Your objective | The job is to find each line of the records below that includes the word "past" and copy it.

Entries supplied |
....

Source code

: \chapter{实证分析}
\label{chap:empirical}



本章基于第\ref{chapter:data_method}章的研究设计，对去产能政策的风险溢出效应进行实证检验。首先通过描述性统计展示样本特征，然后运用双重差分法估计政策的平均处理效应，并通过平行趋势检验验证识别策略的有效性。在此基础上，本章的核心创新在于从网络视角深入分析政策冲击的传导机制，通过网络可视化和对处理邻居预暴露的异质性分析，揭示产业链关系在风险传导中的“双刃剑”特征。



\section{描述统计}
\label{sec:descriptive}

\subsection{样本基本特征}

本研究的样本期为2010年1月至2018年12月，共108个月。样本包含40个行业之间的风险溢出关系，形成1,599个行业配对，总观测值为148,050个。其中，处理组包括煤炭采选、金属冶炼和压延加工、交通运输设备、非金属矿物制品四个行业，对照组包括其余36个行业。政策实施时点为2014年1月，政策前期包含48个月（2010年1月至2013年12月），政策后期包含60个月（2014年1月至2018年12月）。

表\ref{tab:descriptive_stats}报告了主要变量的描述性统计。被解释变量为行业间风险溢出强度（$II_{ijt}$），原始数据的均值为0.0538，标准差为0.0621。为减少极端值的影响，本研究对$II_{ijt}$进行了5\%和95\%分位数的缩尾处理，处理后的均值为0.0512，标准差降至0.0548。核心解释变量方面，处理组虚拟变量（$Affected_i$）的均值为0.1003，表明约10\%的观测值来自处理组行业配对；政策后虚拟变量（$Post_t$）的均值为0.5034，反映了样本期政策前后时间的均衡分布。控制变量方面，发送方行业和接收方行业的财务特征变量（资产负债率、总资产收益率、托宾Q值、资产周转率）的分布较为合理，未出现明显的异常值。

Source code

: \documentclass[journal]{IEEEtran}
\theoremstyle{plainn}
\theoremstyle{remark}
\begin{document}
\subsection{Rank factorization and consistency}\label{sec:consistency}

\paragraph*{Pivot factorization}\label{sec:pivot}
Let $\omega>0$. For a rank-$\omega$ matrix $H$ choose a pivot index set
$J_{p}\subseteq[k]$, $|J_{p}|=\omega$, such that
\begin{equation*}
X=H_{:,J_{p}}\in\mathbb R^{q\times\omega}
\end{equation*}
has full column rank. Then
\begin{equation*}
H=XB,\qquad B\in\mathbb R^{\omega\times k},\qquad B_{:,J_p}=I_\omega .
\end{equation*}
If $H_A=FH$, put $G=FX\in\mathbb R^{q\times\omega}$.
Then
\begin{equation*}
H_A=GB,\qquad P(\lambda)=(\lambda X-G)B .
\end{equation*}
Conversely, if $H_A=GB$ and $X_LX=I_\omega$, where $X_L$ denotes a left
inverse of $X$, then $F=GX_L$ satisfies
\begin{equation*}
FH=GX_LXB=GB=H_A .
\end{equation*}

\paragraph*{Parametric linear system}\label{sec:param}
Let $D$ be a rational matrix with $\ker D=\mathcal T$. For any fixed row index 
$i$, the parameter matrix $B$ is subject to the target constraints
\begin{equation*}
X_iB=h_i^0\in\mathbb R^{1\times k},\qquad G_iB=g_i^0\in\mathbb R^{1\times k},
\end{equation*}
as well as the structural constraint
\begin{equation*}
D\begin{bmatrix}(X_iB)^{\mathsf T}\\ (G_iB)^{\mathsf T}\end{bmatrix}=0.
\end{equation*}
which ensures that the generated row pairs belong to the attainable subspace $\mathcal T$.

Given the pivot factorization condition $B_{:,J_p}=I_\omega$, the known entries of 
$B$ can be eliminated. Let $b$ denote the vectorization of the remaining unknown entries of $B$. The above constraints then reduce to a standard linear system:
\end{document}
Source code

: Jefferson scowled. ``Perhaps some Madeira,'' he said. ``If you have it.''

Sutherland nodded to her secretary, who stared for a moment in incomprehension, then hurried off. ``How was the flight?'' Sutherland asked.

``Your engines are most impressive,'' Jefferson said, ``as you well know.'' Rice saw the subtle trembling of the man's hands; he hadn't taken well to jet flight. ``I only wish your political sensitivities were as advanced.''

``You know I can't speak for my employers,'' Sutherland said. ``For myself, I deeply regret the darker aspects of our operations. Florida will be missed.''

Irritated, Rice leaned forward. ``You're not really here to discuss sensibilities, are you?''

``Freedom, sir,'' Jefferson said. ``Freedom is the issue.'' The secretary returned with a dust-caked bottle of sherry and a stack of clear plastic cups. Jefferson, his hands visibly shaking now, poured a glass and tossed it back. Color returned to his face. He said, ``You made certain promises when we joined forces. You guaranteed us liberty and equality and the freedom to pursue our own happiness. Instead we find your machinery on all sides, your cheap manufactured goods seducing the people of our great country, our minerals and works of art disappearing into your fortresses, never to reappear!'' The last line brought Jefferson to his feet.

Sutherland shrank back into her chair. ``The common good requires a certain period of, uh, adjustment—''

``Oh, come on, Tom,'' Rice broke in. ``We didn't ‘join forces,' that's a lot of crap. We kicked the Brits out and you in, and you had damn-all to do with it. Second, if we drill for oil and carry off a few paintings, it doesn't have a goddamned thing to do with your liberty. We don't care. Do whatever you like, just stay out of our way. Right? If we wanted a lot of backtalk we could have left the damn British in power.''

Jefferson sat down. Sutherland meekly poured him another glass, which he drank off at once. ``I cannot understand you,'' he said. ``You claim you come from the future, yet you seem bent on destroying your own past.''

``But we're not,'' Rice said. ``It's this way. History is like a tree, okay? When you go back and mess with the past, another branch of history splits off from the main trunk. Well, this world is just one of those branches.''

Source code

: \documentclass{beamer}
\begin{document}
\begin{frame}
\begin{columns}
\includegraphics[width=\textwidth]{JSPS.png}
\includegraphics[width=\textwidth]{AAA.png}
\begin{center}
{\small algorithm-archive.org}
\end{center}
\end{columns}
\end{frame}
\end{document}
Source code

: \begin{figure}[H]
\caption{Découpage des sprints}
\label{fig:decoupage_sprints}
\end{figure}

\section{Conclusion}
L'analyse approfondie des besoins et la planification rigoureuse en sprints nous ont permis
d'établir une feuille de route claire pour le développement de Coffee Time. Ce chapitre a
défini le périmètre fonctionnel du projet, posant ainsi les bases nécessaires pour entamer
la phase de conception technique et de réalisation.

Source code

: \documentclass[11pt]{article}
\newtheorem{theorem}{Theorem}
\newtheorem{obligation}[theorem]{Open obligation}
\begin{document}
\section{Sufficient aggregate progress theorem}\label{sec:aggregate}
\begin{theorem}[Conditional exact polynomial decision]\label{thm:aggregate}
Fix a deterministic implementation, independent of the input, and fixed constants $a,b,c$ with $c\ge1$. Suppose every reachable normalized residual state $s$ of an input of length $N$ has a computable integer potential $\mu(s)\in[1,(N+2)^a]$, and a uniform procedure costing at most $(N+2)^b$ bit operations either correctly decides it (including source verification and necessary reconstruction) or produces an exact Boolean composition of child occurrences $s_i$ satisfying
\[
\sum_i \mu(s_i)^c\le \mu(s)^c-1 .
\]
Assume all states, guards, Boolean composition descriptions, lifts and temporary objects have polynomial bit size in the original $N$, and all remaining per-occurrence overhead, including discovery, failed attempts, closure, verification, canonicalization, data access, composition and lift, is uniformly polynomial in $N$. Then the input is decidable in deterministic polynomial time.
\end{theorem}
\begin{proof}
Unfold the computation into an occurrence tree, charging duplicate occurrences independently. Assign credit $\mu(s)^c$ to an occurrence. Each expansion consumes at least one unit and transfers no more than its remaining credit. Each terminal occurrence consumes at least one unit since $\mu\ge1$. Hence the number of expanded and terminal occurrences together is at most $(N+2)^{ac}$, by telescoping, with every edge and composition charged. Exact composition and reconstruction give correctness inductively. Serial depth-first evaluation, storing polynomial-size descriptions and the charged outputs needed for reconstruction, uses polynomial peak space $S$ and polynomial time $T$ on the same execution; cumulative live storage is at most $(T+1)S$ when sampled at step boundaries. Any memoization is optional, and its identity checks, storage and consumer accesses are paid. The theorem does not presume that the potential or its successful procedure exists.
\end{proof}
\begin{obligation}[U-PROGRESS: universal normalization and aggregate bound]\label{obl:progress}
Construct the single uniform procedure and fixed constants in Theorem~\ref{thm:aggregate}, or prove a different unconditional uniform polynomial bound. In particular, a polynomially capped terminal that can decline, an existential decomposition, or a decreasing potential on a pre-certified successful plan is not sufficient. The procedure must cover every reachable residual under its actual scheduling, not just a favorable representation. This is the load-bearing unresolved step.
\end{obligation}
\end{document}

....

Response to the task |
Jefferson sat down. Sutherland meekly poured him another glass, which he drank off at once. ``I cannot understand you,'' he said. ``You claim you come from the future, yet you seem bent on destroying your own past.''
``But we're not,'' Rice said. ``It's this way. History is like a tree, okay? When you go back and mess with the past, another branch of history splits off from the main trunk. Well, this world is just one of those branches.''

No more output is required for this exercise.